Scrobipalpula erigeronella

Scientific classification
- Domain: Eukaryota
- Kingdom: Animalia
- Phylum: Arthropoda
- Class: Insecta
- Order: Lepidoptera
- Family: Gelechiidae
- Genus: Scrobipalpula
- Species: S. erigeronella
- Binomial name: Scrobipalpula erigeronella (Braun, 1921)
- Synonyms: Gnorimoschema erigeronella Braun, 1921;

= Scrobipalpula erigeronella =

- Authority: (Braun, 1921)
- Synonyms: Gnorimoschema erigeronella Braun, 1921

Species of moth

Scrobipalpula erigeronella is a moth in the family Gelechiidae. It was described by Annette Frances Braun in 1921. It is found in North America, where it has been recorded from Montana.

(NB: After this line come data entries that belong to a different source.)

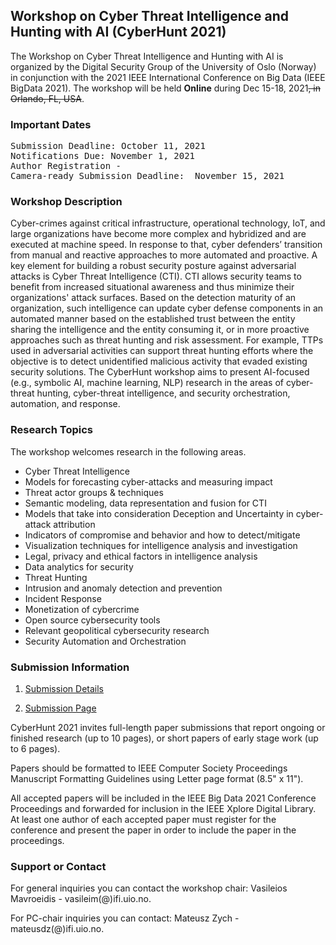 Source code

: ## Workshop on Cyber Threat Intelligence and Hunting with AI (CyberHunt 2021)

The Workshop on Cyber Threat Intelligence and Hunting with AI is organized by the Digital Security Group of the University of Oslo (Norway) in conjunction with the 2021 IEEE International Conference on Big Data (IEEE BigData 2021). The workshop will be held **Online** during Dec 15-18, 2021<strike>, in Orlando, FL, USA</strike>.

### Important Dates
<pre>
Submission Deadline: October 11, 2021
Notifications Due: November 1, 2021
Author Registration -
Camera-ready Submission Deadline:  November 15, 2021
</pre>

### Workshop Description
Cyber-crimes against critical infrastructure, operational technology, IoT, and large organizations have become more complex and hybridized and are executed at machine speed. In response to that, cyber defenders’ transition from manual and reactive approaches to more automated and proactive. A key element for building a robust security posture against adversarial attacks is Cyber Threat Intelligence (CTI). CTI allows security teams to benefit from increased situational awareness and thus minimize their organizations' attack surfaces. Based on the detection maturity of an organization, such intelligence can update cyber defense components in an automated manner based on the established trust between the entity sharing the intelligence and the entity consuming it, or in more proactive approaches such as threat hunting and risk assessment. For example, TTPs used in adversarial activities can support threat hunting efforts where the objective is to detect unidentified malicious activity that evaded existing security solutions. The CyberHunt workshop aims to present AI-focused (e.g., symbolic AI, machine learning, NLP) research in the areas of cyber-threat hunting, cyber-threat intelligence, and security orchestration, automation, and response.

### Research Topics
The workshop welcomes research in the following areas.

* Cyber Threat Intelligence
* Models for forecasting cyber-attacks and measuring impact
*	Threat actor groups & techniques
*	Semantic modeling, data representation and fusion for CTI
*	Models that take into consideration Deception and Uncertainty in cyber-attack attribution
*	Indicators of compromise and behavior and how to detect/mitigate
*	Visualization techniques for intelligence analysis and investigation
*	Legal, privacy and ethical factors in intelligence analysis
*	Data analytics for security
*	Threat Hunting
*	Intrusion and anomaly detection and prevention
*	Incident Response
*	Monetization of cybercrime
*	Open source cybersecurity tools
*	Relevant geopolitical cybersecurity research
*	Security Automation and Orchestration



### Submission Information
1. [Submission Details](https://www.ieee.org/conferences/publishing/templates.html)

2. [Submission Page]()

CyberHunt 2021 invites full-length paper submissions that report ongoing or finished research (up to 10 pages), or short papers of early stage work (up to 6 pages).

Papers should be formatted to IEEE Computer Society Proceedings Manuscript Formatting Guidelines using Letter page format (8.5" x 11").

All accepted papers will be included in the IEEE Big Data 2021 Conference Proceedings and forwarded for inclusion in the IEEE Xplore Digital Library. At least one author of each accepted paper must register for the conference and present the paper in order to include the paper in the proceedings.


### Support or Contact
For general inquiries you can contact the workshop chair: Vasileios Mavroeidis - vasileim(@)ifi.uio.no.

For PC-chair inquiries you can contact: Mateusz Zych - mateusdz(@)ifi.uio.no.
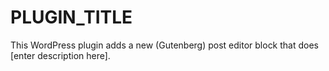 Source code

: # PLUGIN_TITLE

This WordPress plugin adds a new (Gutenberg) post editor block that does [enter description here].

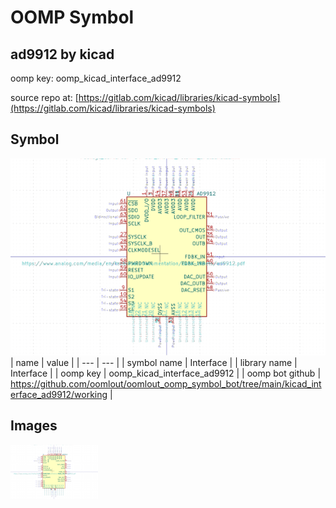 # OOMP Symbol  
## ad9912  by kicad  
  
oomp key: oomp_kicad_interface_ad9912  
  
source repo at: [https://gitlab.com/kicad/libraries/kicad-symbols](https://gitlab.com/kicad/libraries/kicad-symbols)  
## Symbol  
  
[![working.png](working_600.png)](working.png)  
| name | value | 
| --- | --- | 
| symbol name | Interface | 
| library name | Interface | 
| oomp key | oomp_kicad_interface_ad9912 | 
| oomp bot github | https://github.com/oomlout/oomlout_oomp_symbol_bot/tree/main/kicad_interface_ad9912/working | 
## Images  
  
[![working.png](working_140.png)](working.png)  
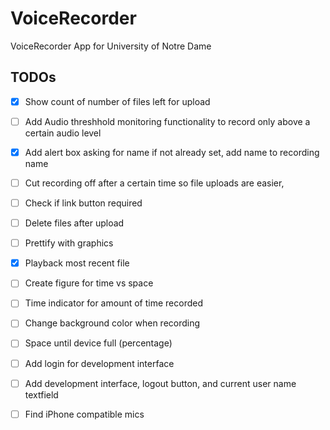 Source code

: # VoiceRecorder
VoiceRecorder App for University of Notre Dame

## TODOs
- [x]  Show count of number of files left for upload
- [ ]  Add Audio threshhold monitoring functionality to record only above a certain audio level
- [x]  Add alert box asking for name if not already set, add name to recording name
- [ ]  Cut recording off after a certain time so file uploads are easier, 
- [ ]  Check if link button required
- [ ]  Delete files after upload
- [ ]  Prettify with graphics
- [x]  Playback most recent file
- [ ]  Create figure for time vs space
- [ ]  Time indicator for amount of time recorded
- [ ]  Change background color when recording
- [ ]  Space until device full (percentage)
- [ ]  Add login for development interface
- [ ]  Add development interface, logout button, and current user name textfield
- [ ]  Find iPhone compatible mics





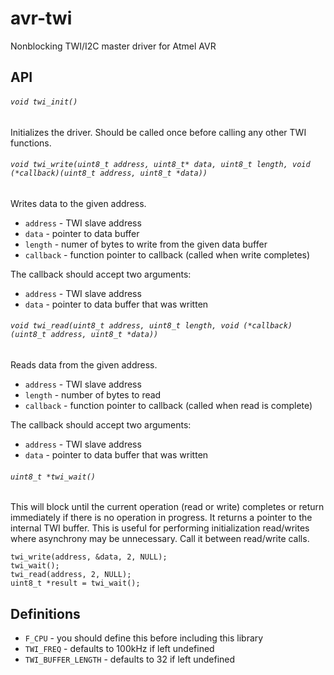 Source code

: # avr-twi

Nonblocking TWI/I2C master driver for Atmel AVR

## API

###### `void twi_init()`

Initializes the driver.  Should be called once before calling any other TWI functions.

###### `void twi_write(uint8_t address, uint8_t* data, uint8_t length, void (*callback)(uint8_t address, uint8_t *data))`

Writes data to the given address.

* `address` - TWI slave address
* `data` - pointer to data buffer
* `length` - numer of bytes to write from the given data buffer
* `callback` - function pointer to callback (called when write completes)

The callback should accept two arguments:

* `address` - TWI slave address
* `data` - pointer to data buffer that was written

###### `void twi_read(uint8_t address, uint8_t length, void (*callback)(uint8_t address, uint8_t *data))`

Reads data from the given address.

* `address` - TWI slave address
* `length` - number of bytes to read
* `callback` - function pointer to callback (called when read is complete)

The callback should accept two arguments:

* `address` - TWI slave address
* `data` - pointer to data buffer that was written

###### `uint8_t *twi_wait()`

This will block until the current operation (read or write) completes or return immediately if there is no operation in progress.  It returns a pointer to the internal TWI buffer.  This is useful for performing initialization read/writes where asynchrony may be unnecessary.  Call it between read/write calls.

    twi_write(address, &data, 2, NULL);
    twi_wait();
    twi_read(address, 2, NULL);
    uint8_t *result = twi_wait();

## Definitions

* `F_CPU` - you should define this before including this library
* `TWI_FREQ` - defaults to 100kHz if left undefined
* `TWI_BUFFER_LENGTH` - defaults to 32 if left undefined
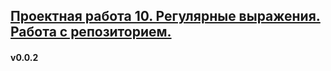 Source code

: ## [Проектная работа 10. Регулярные выражения. Работа с репозиторием.](https://salexxx.github.io/) 
#### v0.0.2
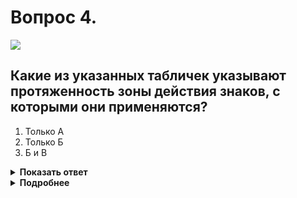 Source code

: # Вопрос 4.

![](https://s.drom.ru/i24227/pdd/tickets/2016/1542608548.jpg)

## Какие из указанных табличек указывают протяженность зоны действия знаков, с которыми они применяются?

1. Только А
2. Только Б
3. Б и В

<details>
<summary><b>Показать ответ</b></summary>
Правильный ответ: 3
</details>
<details>
<summary><b>Подробнее</b></summary>
Таблички 8.2.1, 8.2.2 «Зона действия», обозначенные «Б» и «В», указывают зону действия запрещающих знаков.
Табличка «А» 8.1.1 «Расстояние до объекта» указывает точное расстояние от знака до начала опасного участка, места введения какого-либо ограничения или определённого объекта, находящегося впереди по ходу движения.
(«Дорожные знаки»)
</details> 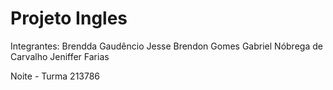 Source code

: # Projeto Ingles

Integrantes:
Brendda Gaudêncio 
Jesse Brendon Gomes 
Gabriel Nóbrega de Carvalho 
Jeniffer Farias

Noite - Turma 213786
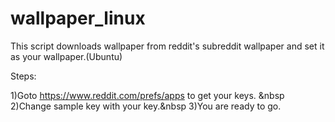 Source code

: # wallpaper_linux

This script downloads wallpaper from reddit's subreddit wallpaper and set it as your wallpaper.(Ubuntu)



Steps:

1)Goto https://www.reddit.com/prefs/apps to get your keys. &nbsp
2)Change sample key with your key.&nbsp
3)You are ready to go.

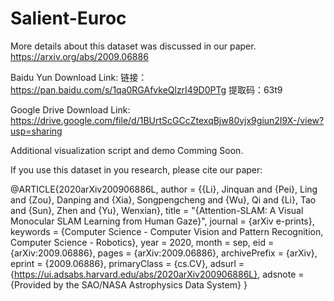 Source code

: # Salient-Euroc
More details about this dataset was discussed in our paper. 
https://arxiv.org/abs/2009.06886

Baidu Yun Download Link:
链接：https://pan.baidu.com/s/1qa0RGAfvkeQlzrI49D0PTg 
提取码：63t9

Google Drive Download Link:
https://drive.google.com/file/d/1BUrtScGCcZtexqBjw80vjx9giun2I9X-/view?usp=sharing

Additional visualization script and demo Comming Soon.

If you use this dataset in you research, please cite our paper:

@ARTICLE{2020arXiv200906886L,
       author = {{Li}, Jinquan and {Pei}, Ling and {Zou}, Danping and
         {Xia}, Songpengcheng and {Wu}, Qi and {Li}, Tao and {Sun}, Zhen and
         {Yu}, Wenxian},
        title = "{Attention-SLAM: A Visual Monocular SLAM Learning from Human Gaze}",
      journal = {arXiv e-prints},
     keywords = {Computer Science - Computer Vision and Pattern Recognition, Computer Science - Robotics},
         year = 2020,
        month = sep,
          eid = {arXiv:2009.06886},
        pages = {arXiv:2009.06886},
archivePrefix = {arXiv},
       eprint = {2009.06886},
 primaryClass = {cs.CV},
       adsurl = {https://ui.adsabs.harvard.edu/abs/2020arXiv200906886L},
      adsnote = {Provided by the SAO/NASA Astrophysics Data System}
}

The wingspan is 11.5–14 mm. The forewings are ocherous, marked with lines of white black-barred scales, which follow the veins and the margins of the wing, leaving the fold ocherous. The lower margin of the cell is broadly thus clothed, and the dorsal part of the wing below the fold has only a short longitudinal streak of ocherous which is sometimes entirely wanting. Around the apex the scales on the interspaces are more broadly barred with black than those along the veins. There is an elongate black spot or dash at the middle of the cell just below and in contact with the line of scales along the upper margin. A similar spot is found at the end of the cell. These are the two most distinct spots, but there is usually an aggregation of blackish scales on the fold just below the first discal spot. A similar spot is found on the ocherous ground color just within the costal margin near the base. The hindwings are silvery gray in females, but darker in males.